• WORK REQUIRED: From the entries that follow, list every line in which the string "async" appears.

Collected data:
%%
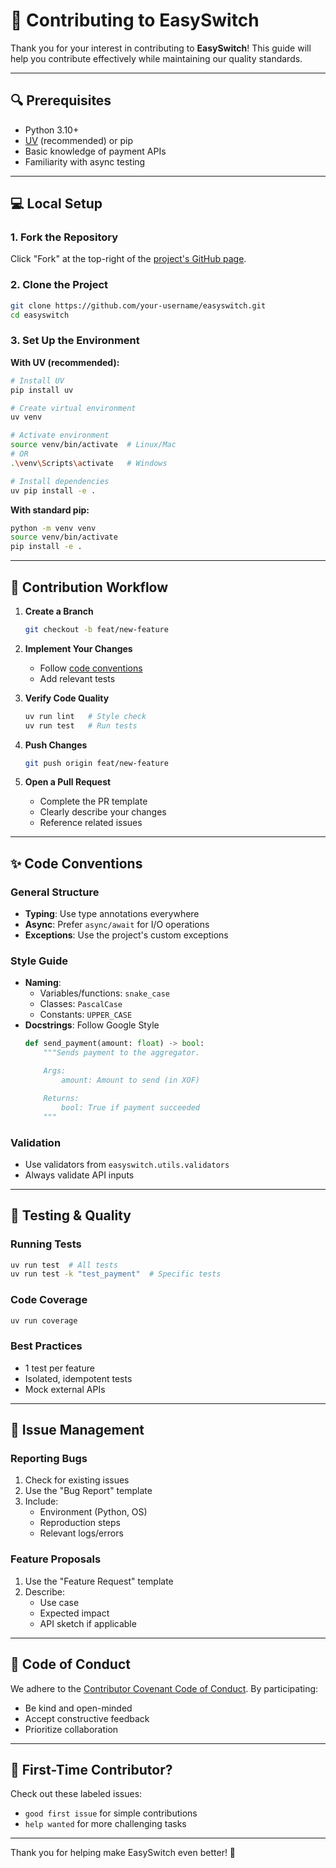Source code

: # 🚀 Contributing to EasySwitch

Thank you for your interest in contributing to **EasySwitch**! This guide will help you contribute effectively while maintaining our quality standards.

<!-- ## 📋 Table of Contents
- [Prerequisites](#-prerequisites)
- [Local Setup](#-local-setup)
- [Contribution Workflow](#-contribution-workflow)
- [Code Conventions](#-code-conventions)
- [Testing & Quality](#-testing--quality)
- [Issue Management](#-issue-management)
- [Code of Conduct](#-code-of-conduct) -->

---

## 🔍 Prerequisites
- Python 3.10+
- [UV](https://docs.astral.sh/uv/) (recommended) or pip
- Basic knowledge of payment APIs
- Familiarity with async testing

---

## 💻 Local Setup

### 1. Fork the Repository
Click "Fork" at the top-right of the [project's GitHub page](https://github.com/AllDotPy/easyswitch).

### 2. Clone the Project
```bash
git clone https://github.com/your-username/easyswitch.git
cd easyswitch
```

### 3. Set Up the Environment
**With UV (recommended):**
```bash
# Install UV
pip install uv

# Create virtual environment
uv venv

# Activate environment
source venv/bin/activate  # Linux/Mac
# OR
.\venv\Scripts\activate   # Windows

# Install dependencies
uv pip install -e .
```

**With standard pip:**
```bash
python -m venv venv
source venv/bin/activate
pip install -e .
```

---

## 🔄 Contribution Workflow

1. **Create a Branch**  
   ```bash
   git checkout -b feat/new-feature
   ```

2. **Implement Your Changes**  
   - Follow [code conventions](#-code-conventions)
   - Add relevant tests

3. **Verify Code Quality**  
   ```bash
   uv run lint   # Style check
   uv run test   # Run tests
   ```

4. **Push Changes**  
   ```bash
   git push origin feat/new-feature
   ```

5. **Open a Pull Request**  
   - Complete the PR template
   - Clearly describe your changes
   - Reference related issues

---

## ✨ Code Conventions

### General Structure
- **Typing**: Use type annotations everywhere
- **Async**: Prefer `async/await` for I/O operations
- **Exceptions**: Use the project's custom exceptions

### Style Guide
- **Naming**:
  - Variables/functions: `snake_case`
  - Classes: `PascalCase`
  - Constants: `UPPER_CASE`
- **Docstrings**: Follow Google Style
  ```python
  def send_payment(amount: float) -> bool:
      """Sends payment to the aggregator.

      Args:
          amount: Amount to send (in XOF)

      Returns:
          bool: True if payment succeeded
      """
  ```

### Validation
- Use validators from `easyswitch.utils.validators`
- Always validate API inputs

---

## 🧪 Testing & Quality

### Running Tests
```bash
uv run test  # All tests
uv run test -k "test_payment"  # Specific tests
```

### Code Coverage
```bash
uv run coverage
```

### Best Practices
- 1 test per feature
- Isolated, idempotent tests
- Mock external APIs

---

## 🐛 Issue Management

### Reporting Bugs
1. Check for existing issues
2. Use the "Bug Report" template
3. Include:
   - Environment (Python, OS)
   - Reproduction steps
   - Relevant logs/errors

### Feature Proposals
1. Use the "Feature Request" template
2. Describe:
   - Use case
   - Expected impact
   - API sketch if applicable

---

## 🤝 Code of Conduct

We adhere to the [Contributor Covenant Code of Conduct](CODE_OF_CONDUCT.md). By participating:
- Be kind and open-minded
- Accept constructive feedback
- Prioritize collaboration

---

## 🎉 First-Time Contributor?

Check out these labeled issues:
- `good first issue` for simple contributions
- `help wanted` for more challenging tasks

---

Thank you for helping make EasySwitch even better! 💪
%%
• TASK RESULT:
- Familiarity with async testing
- **Async**: Prefer `async/await` for I/O operations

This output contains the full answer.